To paint female national leaders as weak, because the female stereotype is weak doesn’t make any sense. The handful of women that become national leaders or CEOs of large companies are not clones of the female stereotype. They couldn’t be. If they were, unconscious biases would have left them on the sidelines like so many other aspirational women. These women passed through the glass ceiling because they were so competent as leaders that the forces against women leaders made an exception for a super woman.

For Post to use Indira Gandhi’s actions to support the assertion that the perception of female weakness will end up leading to war is misplaced. In 1971, the situation in the future nation of Bangladesh was dire. The Pakistani military in Operation Searchlight was on a mission to wipe out the Bengali intelligentsia and Hindus. Of the 3 million that died in this war, 2.4 million were Hindus. Hindu homes were marked with a yellow H. An estimated ten million refugees fled to India. In 1971, an article in Time magazine noted that: “The Hindus, who account for three-fourths of the refugees and a majority of the dead, have borne the brunt of the Muslim military hatred.” Hindu-majority India, under Gandhi, entered the war and it was over in 13 days.

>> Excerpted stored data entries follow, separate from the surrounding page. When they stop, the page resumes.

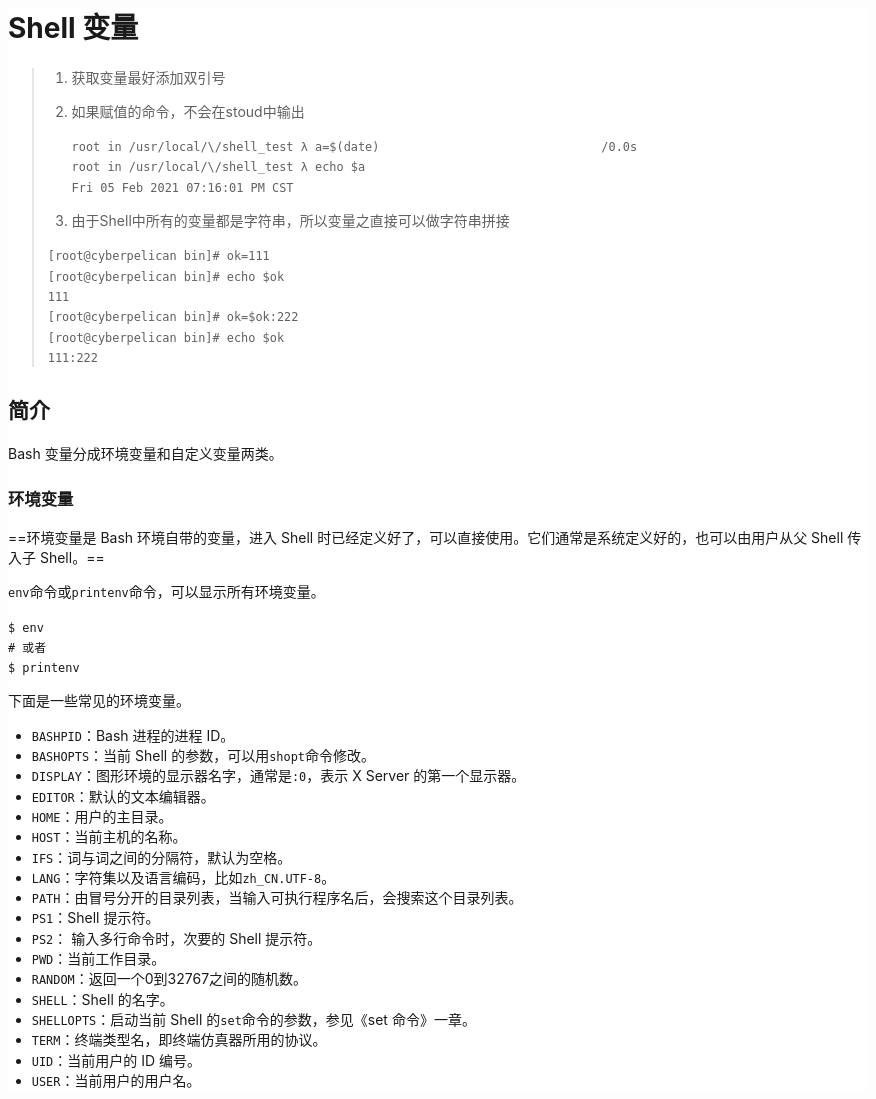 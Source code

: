 # Shell 变量

> 1. 获取变量最好添加双引号
>
> 2. 如果赋值的命令，不会在stoud中输出
>
>    ```
>    root in /usr/local/\/shell_test λ a=$(date)                               /0.0s
>    root in /usr/local/\/shell_test λ echo $a
>    Fri 05 Feb 2021 07:16:01 PM CST   
>    ```
>
> 2. 由于Shell中所有的变量都是字符串，所以变量之直接可以做字符串拼接
>
> ```
> [root@cyberpelican bin]# ok=111
> [root@cyberpelican bin]# echo $ok
> 111
> [root@cyberpelican bin]# ok=$ok:222
> [root@cyberpelican bin]# echo $ok
> 111:222
> ```

## 简介

Bash 变量分成环境变量和自定义变量两类。

### 环境变量

==环境变量是 Bash 环境自带的变量，进入 Shell 时已经定义好了，可以直接使用。它们通常是系统定义好的，也可以由用户从父 Shell 传入子 Shell。==

`env`命令或`printenv`命令，可以显示所有环境变量。

```
$ env
# 或者
$ printenv
```

下面是一些常见的环境变量。

- `BASHPID`：Bash 进程的进程 ID。
- `BASHOPTS`：当前 Shell 的参数，可以用`shopt`命令修改。
- `DISPLAY`：图形环境的显示器名字，通常是`:0`，表示 X Server 的第一个显示器。
- `EDITOR`：默认的文本编辑器。
- `HOME`：用户的主目录。
- `HOST`：当前主机的名称。
- `IFS`：词与词之间的分隔符，默认为空格。
- `LANG`：字符集以及语言编码，比如`zh_CN.UTF-8`。
- `PATH`：由冒号分开的目录列表，当输入可执行程序名后，会搜索这个目录列表。
- `PS1`：Shell 提示符。
- `PS2`： 输入多行命令时，次要的 Shell 提示符。
- `PWD`：当前工作目录。
- `RANDOM`：返回一个0到32767之间的随机数。
- `SHELL`：Shell 的名字。
- `SHELLOPTS`：启动当前 Shell 的`set`命令的参数，参见《set 命令》一章。
- `TERM`：终端类型名，即终端仿真器所用的协议。
- `UID`：当前用户的 ID 编号。
- `USER`：当前用户的用户名。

Female national leaders are perfectly capable of leading nations and corporations too. If there were gender parity in leadership, we would be able to do an apples-to-apples comparison with male leaders. But this is never going to happen as long as women writers, liberal and conservative, are leading a charge against women leaders.  How can women expect men to support their presence as leaders if women don’t?